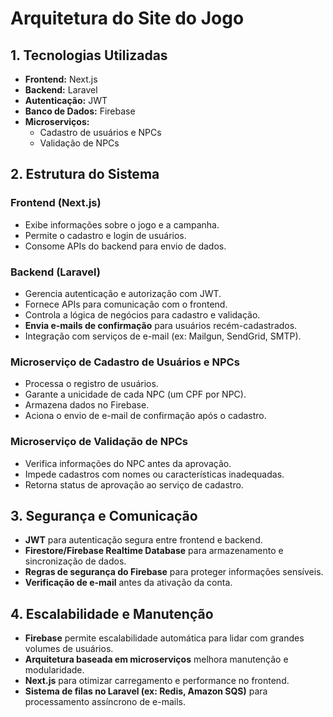 # Arquitetura do Site do Jogo

## **1. Tecnologias Utilizadas**
- **Frontend:** Next.js  
- **Backend:** Laravel  
- **Autenticação:** JWT  
- **Banco de Dados:** Firebase  
- **Microserviços:**
  - Cadastro de usuários e NPCs  
  - Validação de NPCs  

## **2. Estrutura do Sistema**
### **Frontend (Next.js)**
- Exibe informações sobre o jogo e a campanha.  
- Permite o cadastro e login de usuários.  
- Consome APIs do backend para envio de dados.  

### **Backend (Laravel)**
- Gerencia autenticação e autorização com JWT.  
- Fornece APIs para comunicação com o frontend.  
- Controla a lógica de negócios para cadastro e validação.  
- **Envia e-mails de confirmação** para usuários recém-cadastrados.  
- Integração com serviços de e-mail (ex: Mailgun, SendGrid, SMTP).  

### **Microserviço de Cadastro de Usuários e NPCs**
- Processa o registro de usuários.  
- Garante a unicidade de cada NPC (um CPF por NPC).  
- Armazena dados no Firebase.  
- Aciona o envio de e-mail de confirmação após o cadastro.  

### **Microserviço de Validação de NPCs**
- Verifica informações do NPC antes da aprovação.  
- Impede cadastros com nomes ou características inadequadas.  
- Retorna status de aprovação ao serviço de cadastro.  

## **3. Segurança e Comunicação**
- **JWT** para autenticação segura entre frontend e backend.  
- **Firestore/Firebase Realtime Database** para armazenamento e sincronização de dados.  
- **Regras de segurança do Firebase** para proteger informações sensíveis.  
- **Verificação de e-mail** antes da ativação da conta.  

## **4. Escalabilidade e Manutenção**
- **Firebase** permite escalabilidade automática para lidar com grandes volumes de usuários.  
- **Arquitetura baseada em microserviços** melhora manutenção e modularidade.  
- **Next.js** para otimizar carregamento e performance no frontend.  
- **Sistema de filas no Laravel (ex: Redis, Amazon SQS)** para processamento assíncrono de e-mails.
------------------------------------------------------------------------
- WHAT YOU HAVE TO DO: Output the records above unchanged, minus their pictures.

- WORKED SOLUTION:
 # Arquitetura do Site do Jogo

## **1. Tecnologias Utilizadas**
- **Frontend:** Next.js  
- **Backend:** Laravel  
- **Autenticação:** JWT  
- **Banco de Dados:** Firebase  
- **Microserviços:**
  - Cadastro de usuários e NPCs  
  - Validação de NPCs  

## **2. Estrutura do Sistema**
### **Frontend (Next.js)**
- Exibe informações sobre o jogo e a campanha.  
- Permite o cadastro e login de usuários.  
- Consome APIs do backend para envio de dados.  

### **Backend (Laravel)**
- Gerencia autenticação e autorização com JWT.  
- Fornece APIs para comunicação com o frontend.  
- Controla a lógica de negócios para cadastro e validação.  
- **Envia e-mails de confirmação** para usuários recém-cadastrados.  
- Integração com serviços de e-mail (ex: Mailgun, SendGrid, SMTP).  

### **Microserviço de Cadastro de Usuários e NPCs**
- Processa o registro de usuários.  
- Garante a unicidade de cada NPC (um CPF por NPC).  
- Armazena dados no Firebase.  
- Aciona o envio de e-mail de confirmação após o cadastro.  

### **Microserviço de Validação de NPCs**
- Verifica informações do NPC antes da aprovação.  
- Impede cadastros com nomes ou características inadequadas.  
- Retorna status de aprovação ao serviço de cadastro.  

## **3. Segurança e Comunicação**
- **JWT** para autenticação segura entre frontend e backend.  
- **Firestore/Firebase Realtime Database** para armazenamento e sincronização de dados.  
- **Regras de segurança do Firebase** para proteger informações sensíveis.  
- **Verificação de e-mail** antes da ativação da conta.  

## **4. Escalabilidade e Manutenção**
- **Firebase** permite escalabilidade automática para lidar com grandes volumes de usuários.  
- **Arquitetura baseada em microserviços** melhora manutenção e modularidade.  
- **Next.js** para otimizar carregamento e performance no frontend.  
- **Sistema de filas no Laravel (ex: Redis, Amazon SQS)** para processamento assíncrono de e-mails.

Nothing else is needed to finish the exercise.